Supplied records Start Marker
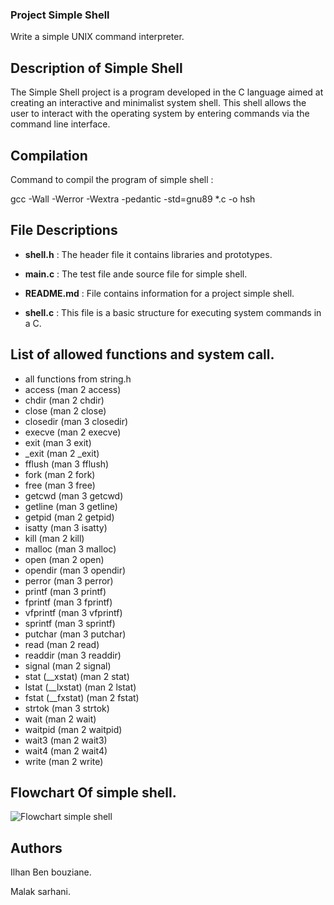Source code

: ### Project Simple Shell

Write a simple UNIX command interpreter.

## Description of Simple Shell

The Simple Shell project is a program developed in the C language aimed at creating an interactive and minimalist system shell. This shell allows the user to interact with the operating system by entering commands via the command line interface.

## Compilation 

Command to compil the program of simple shell :

gcc -Wall -Werror -Wextra -pedantic -std=gnu89 *.c -o hsh

## File Descriptions

* **shell.h** : The header file it contains libraries and prototypes.

* **main.c** : The test file ande source file for simple shell.

* **README.md** : File contains information for a project simple shell.

* **shell.c** : This file is a basic structure for executing system commands in a C.

## List of allowed functions and system call.

* all functions from string.h
* access (man 2 access)
* chdir (man 2 chdir)
* close (man 2 close)
* closedir (man 3 closedir)
* execve (man 2 execve)
* exit (man 3 exit)
* _exit (man 2 _exit)
* fflush (man 3 fflush)
* fork (man 2 fork)
* free (man 3 free)
* getcwd (man 3 getcwd)
* getline (man 3 getline)
* getpid (man 2 getpid)
* isatty (man 3 isatty)
* kill (man 2 kill)
* malloc (man 3 malloc)
* open (man 2 open)
* opendir (man 3 opendir)
* perror (man 3 perror)
* printf (man 3 printf)
* fprintf (man 3 fprintf)
* vfprintf (man 3 vfprintf)
* sprintf (man 3 sprintf)
* putchar (man 3 putchar)
* read (man 2 read)
* readdir (man 3 readdir)
* signal (man 2 signal)
* stat (__xstat) (man 2 stat)
* lstat (__lxstat) (man 2 lstat)
* fstat (__fxstat) (man 2 fstat)
* strtok (man 3 strtok)
* wait (man 2 wait)
* waitpid (man 2 waitpid)
* wait3 (man 2 wait3)
* wait4 (man 2 wait4)
* write (man 2 write)

## Flowchart Of simple shell.
![Flowchart simple shell](https://github.com/malak33s/holbertonschool-simple_shell/assets/159031600/4cdb45e5-bbb7-4cb3-a827-e9e1303bcc54)

## Authors


Ilhan Ben bouziane.

Malak sarhani.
Supplied records End Marker
◆ What is needed
Give an exact reproduction of the lines from the one with "(man 3 perror)" to the final line of the entries, including both.

◆ Solution for this exercise
* perror (man 3 perror)
* printf (man 3 printf)
* fprintf (man 3 fprintf)
* vfprintf (man 3 vfprintf)
* sprintf (man 3 sprintf)
* putchar (man 3 putchar)
* read (man 2 read)
* readdir (man 3 readdir)
* signal (man 2 signal)
* stat (__xstat) (man 2 stat)
* lstat (__lxstat) (man 2 lstat)
* fstat (__fxstat) (man 2 fstat)
* strtok (man 3 strtok)
* wait (man 2 wait)
* waitpid (man 2 waitpid)
* wait3 (man 2 wait3)
* wait4 (man 2 wait4)
* write (man 2 write)

## Flowchart Of simple shell.
![Flowchart simple shell](https://github.com/malak33s/holbertonschool-simple_shell/assets/159031600/4cdb45e5-bbb7-4cb3-a827-e9e1303bcc54)

## Authors


Ilhan Ben bouziane.

Malak sarhani.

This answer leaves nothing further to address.